The first study provided support for the continued use of the subjective (Almost Never/Sometimes/Often/Almost Always) response scale based on superior test-retest reliability and inter-item reliability when compared to a proposed objective (days per week) response scale. Parent users provided feedback as to re-wording of many FNPA items. The second study evaluated the utility of this revised FNPA in 1st grade students and 10th grade students and showed that 1st grade children with FNPA scores in the lowest tertile were significantly more likely to be overweight/obese than 1st grade children with FNPA scores in the highest tertile.
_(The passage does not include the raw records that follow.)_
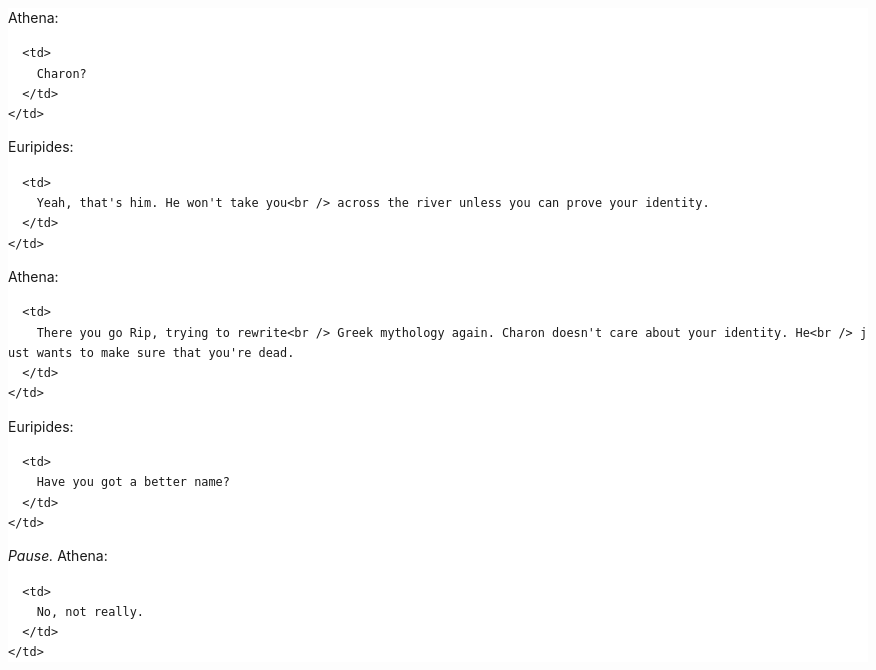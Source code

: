   <tr>
    <td valign="top">
      Athena:</p> 
      
      <td>
        Charon?
      </td>
    </td>
  </tr>
  
  <tr>
    <td valign="top">
      Euripides:</p> 
      
      <td>
        Yeah, that's him. He won't take you<br /> across the river unless you can prove your identity.
      </td>
    </td>
  </tr>
  
  <tr>
    <td valign="top">
      Athena:</p> 
      
      <td>
        There you go Rip, trying to rewrite<br /> Greek mythology again. Charon doesn't care about your identity. He<br /> just wants to make sure that you're dead.
      </td>
    </td>
  </tr>
  
  <tr>
    <td valign="top">
      Euripides:</p> 
      
      <td>
        Have you got a better name?
      </td>
    </td>
  </tr>
  
  <tr>
    <td>
      <td>
        <em>Pause.</em>
      </td>
    </td>
  </tr>
  
  <tr>
    <td valign="top">
      Athena:</p> 
      
      <td>
        No, not really.
      </td>
    </td>
  </tr>
  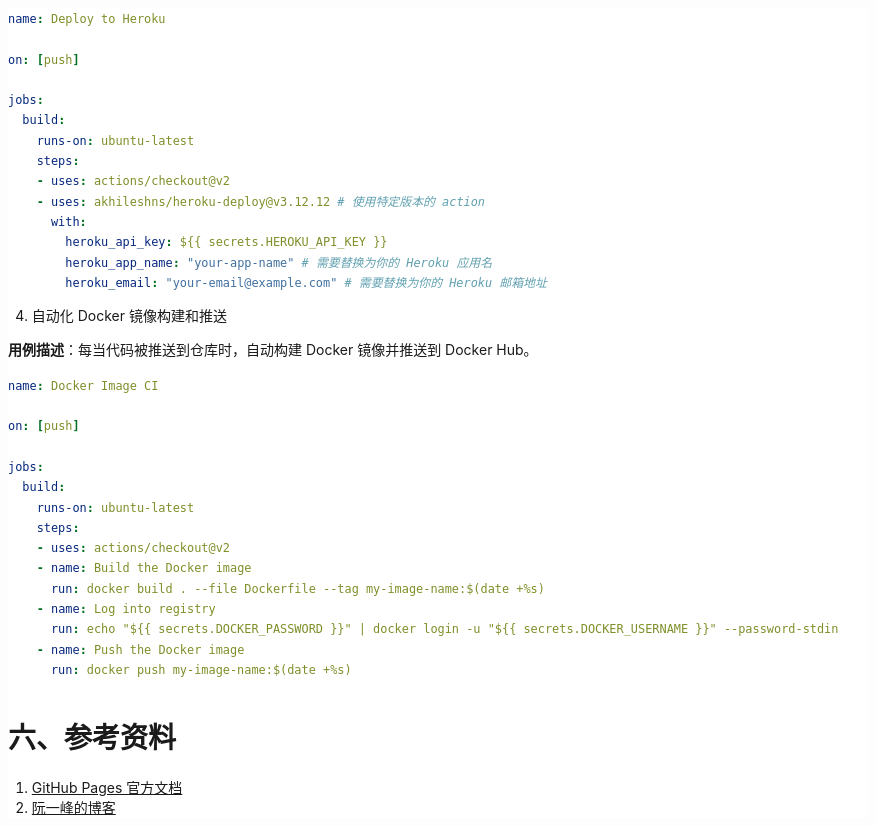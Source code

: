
 ``` Yaml
name: Deploy to Heroku
 
on: [push]
 
jobs:
  build:
    runs-on: ubuntu-latest
    steps:
    - uses: actions/checkout@v2
    - uses: akhileshns/heroku-deploy@v3.12.12 # 使用特定版本的 action
      with:
        heroku_api_key: ${{ secrets.HEROKU_API_KEY }}
        heroku_app_name: "your-app-name" # 需要替换为你的 Heroku 应用名
        heroku_email: "your-email@example.com" # 需要替换为你的 Heroku 邮箱地址
```

4. 自动化 Docker 镜像构建和推送

**用例描述**：每当代码被推送到仓库时，自动构建 Docker 镜像并推送到 Docker Hub。

``` Yaml
name: Docker Image CI
 
on: [push]
 
jobs:
  build:
    runs-on: ubuntu-latest
    steps:
    - uses: actions/checkout@v2
    - name: Build the Docker image
      run: docker build . --file Dockerfile --tag my-image-name:$(date +%s)
    - name: Log into registry
      run: echo "${{ secrets.DOCKER_PASSWORD }}" | docker login -u "${{ secrets.DOCKER_USERNAME }}" --password-stdin
    - name: Push the Docker image
      run: docker push my-image-name:$(date +%s)
```

# 六、参考资料

1. [GitHub Pages 官方文档](https://docs.github.com/cn/actions)
2. [阮一峰的博客](https://www.ruanyifeng.com/blog/2019/09/getting-started-with-github-actions.html)
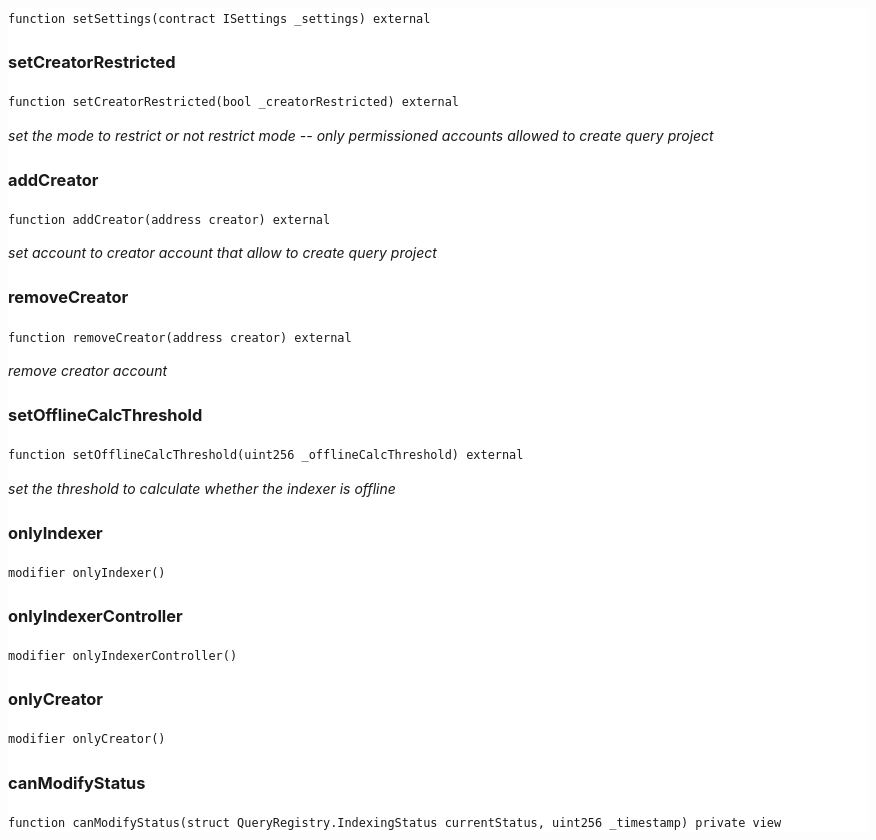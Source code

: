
 ```solidity
function setSettings(contract ISettings _settings) external
```

### setCreatorRestricted

```solidity
function setCreatorRestricted(bool _creatorRestricted) external
```

_set the mode to restrict or not 
restrict mode -- only permissioned accounts allowed to create query project_

### addCreator

```solidity
function addCreator(address creator) external
```

_set account to creator account that allow to create query project_

### removeCreator

```solidity
function removeCreator(address creator) external
```

_remove creator account_

### setOfflineCalcThreshold

```solidity
function setOfflineCalcThreshold(uint256 _offlineCalcThreshold) external
```

_set the threshold to calculate whether the indexer is offline_

### onlyIndexer

```solidity
modifier onlyIndexer()
```

### onlyIndexerController

```solidity
modifier onlyIndexerController()
```

### onlyCreator

```solidity
modifier onlyCreator()
```

### canModifyStatus

```solidity
function canModifyStatus(struct QueryRegistry.IndexingStatus currentStatus, uint256 _timestamp) private view
```
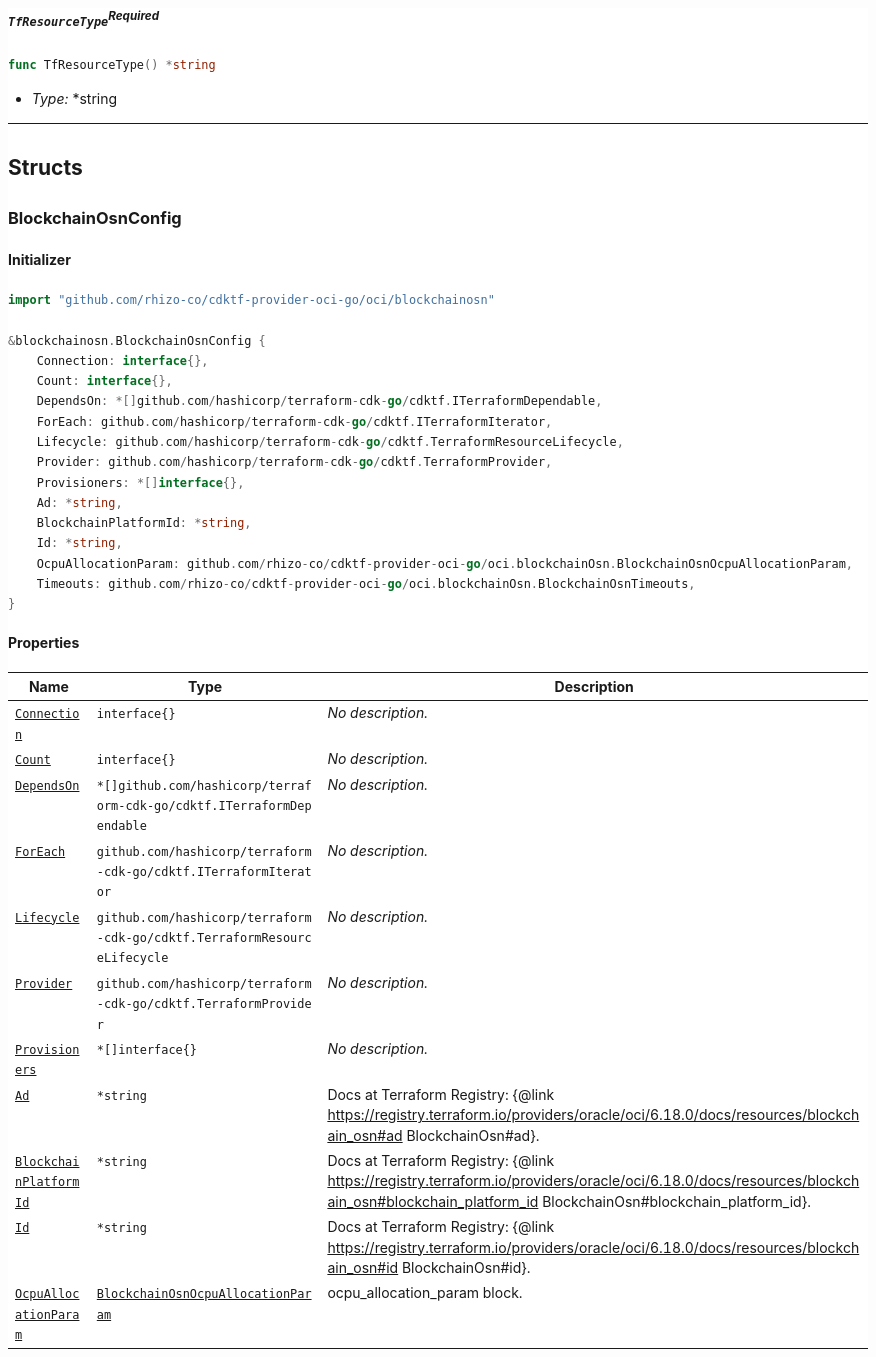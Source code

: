 
##### `TfResourceType`<sup>Required</sup> <a name="TfResourceType" id="rhizo-co-terraform-provider-oci.blockchainOsn.BlockchainOsn.property.tfResourceType"></a>

```go
func TfResourceType() *string
```

- *Type:* *string

---

## Structs <a name="Structs" id="Structs"></a>

### BlockchainOsnConfig <a name="BlockchainOsnConfig" id="rhizo-co-terraform-provider-oci.blockchainOsn.BlockchainOsnConfig"></a>

#### Initializer <a name="Initializer" id="rhizo-co-terraform-provider-oci.blockchainOsn.BlockchainOsnConfig.Initializer"></a>

```go
import "github.com/rhizo-co/cdktf-provider-oci-go/oci/blockchainosn"

&blockchainosn.BlockchainOsnConfig {
	Connection: interface{},
	Count: interface{},
	DependsOn: *[]github.com/hashicorp/terraform-cdk-go/cdktf.ITerraformDependable,
	ForEach: github.com/hashicorp/terraform-cdk-go/cdktf.ITerraformIterator,
	Lifecycle: github.com/hashicorp/terraform-cdk-go/cdktf.TerraformResourceLifecycle,
	Provider: github.com/hashicorp/terraform-cdk-go/cdktf.TerraformProvider,
	Provisioners: *[]interface{},
	Ad: *string,
	BlockchainPlatformId: *string,
	Id: *string,
	OcpuAllocationParam: github.com/rhizo-co/cdktf-provider-oci-go/oci.blockchainOsn.BlockchainOsnOcpuAllocationParam,
	Timeouts: github.com/rhizo-co/cdktf-provider-oci-go/oci.blockchainOsn.BlockchainOsnTimeouts,
}
```

#### Properties <a name="Properties" id="Properties"></a>

| **Name** | **Type** | **Description** |
| --- | --- | --- |
| <code><a href="#rhizo-co-terraform-provider-oci.blockchainOsn.BlockchainOsnConfig.property.connection">Connection</a></code> | <code>interface{}</code> | *No description.* |
| <code><a href="#rhizo-co-terraform-provider-oci.blockchainOsn.BlockchainOsnConfig.property.count">Count</a></code> | <code>interface{}</code> | *No description.* |
| <code><a href="#rhizo-co-terraform-provider-oci.blockchainOsn.BlockchainOsnConfig.property.dependsOn">DependsOn</a></code> | <code>*[]github.com/hashicorp/terraform-cdk-go/cdktf.ITerraformDependable</code> | *No description.* |
| <code><a href="#rhizo-co-terraform-provider-oci.blockchainOsn.BlockchainOsnConfig.property.forEach">ForEach</a></code> | <code>github.com/hashicorp/terraform-cdk-go/cdktf.ITerraformIterator</code> | *No description.* |
| <code><a href="#rhizo-co-terraform-provider-oci.blockchainOsn.BlockchainOsnConfig.property.lifecycle">Lifecycle</a></code> | <code>github.com/hashicorp/terraform-cdk-go/cdktf.TerraformResourceLifecycle</code> | *No description.* |
| <code><a href="#rhizo-co-terraform-provider-oci.blockchainOsn.BlockchainOsnConfig.property.provider">Provider</a></code> | <code>github.com/hashicorp/terraform-cdk-go/cdktf.TerraformProvider</code> | *No description.* |
| <code><a href="#rhizo-co-terraform-provider-oci.blockchainOsn.BlockchainOsnConfig.property.provisioners">Provisioners</a></code> | <code>*[]interface{}</code> | *No description.* |
| <code><a href="#rhizo-co-terraform-provider-oci.blockchainOsn.BlockchainOsnConfig.property.ad">Ad</a></code> | <code>*string</code> | Docs at Terraform Registry: {@link https://registry.terraform.io/providers/oracle/oci/6.18.0/docs/resources/blockchain_osn#ad BlockchainOsn#ad}. |
| <code><a href="#rhizo-co-terraform-provider-oci.blockchainOsn.BlockchainOsnConfig.property.blockchainPlatformId">BlockchainPlatformId</a></code> | <code>*string</code> | Docs at Terraform Registry: {@link https://registry.terraform.io/providers/oracle/oci/6.18.0/docs/resources/blockchain_osn#blockchain_platform_id BlockchainOsn#blockchain_platform_id}. |
| <code><a href="#rhizo-co-terraform-provider-oci.blockchainOsn.BlockchainOsnConfig.property.id">Id</a></code> | <code>*string</code> | Docs at Terraform Registry: {@link https://registry.terraform.io/providers/oracle/oci/6.18.0/docs/resources/blockchain_osn#id BlockchainOsn#id}. |
| <code><a href="#rhizo-co-terraform-provider-oci.blockchainOsn.BlockchainOsnConfig.property.ocpuAllocationParam">OcpuAllocationParam</a></code> | <code><a href="#rhizo-co-terraform-provider-oci.blockchainOsn.BlockchainOsnOcpuAllocationParam">BlockchainOsnOcpuAllocationParam</a></code> | ocpu_allocation_param block. |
This relationship was not present in 10th grade students, although school-level socioeconomic status (SES) did influence weight in older youth. The third study demonstrated that parent weight status, race, family income, and school SES influence growth trajectories from 1st to 10th grade. A unique finding of this study was that change in FNPA score from 1st to 10th grade was a significant predictor of BMI percentile and BMI50, an alternative measure of weight status, in 10th grade.

This dissertation adds to the existing literature regarding factors that influence obesity risk during childhood and adolescence. The results provide further support for the continued use of the FNPA, utilizing the subjective response scale. Additionally, these studies highlight the influence parent weight status, race, family income, and school-level SES on weight status throughout childhood. Future research is needed to examine the FNPA in additional populations and to further examine the influence of these family- and community-level factors of obesity risk.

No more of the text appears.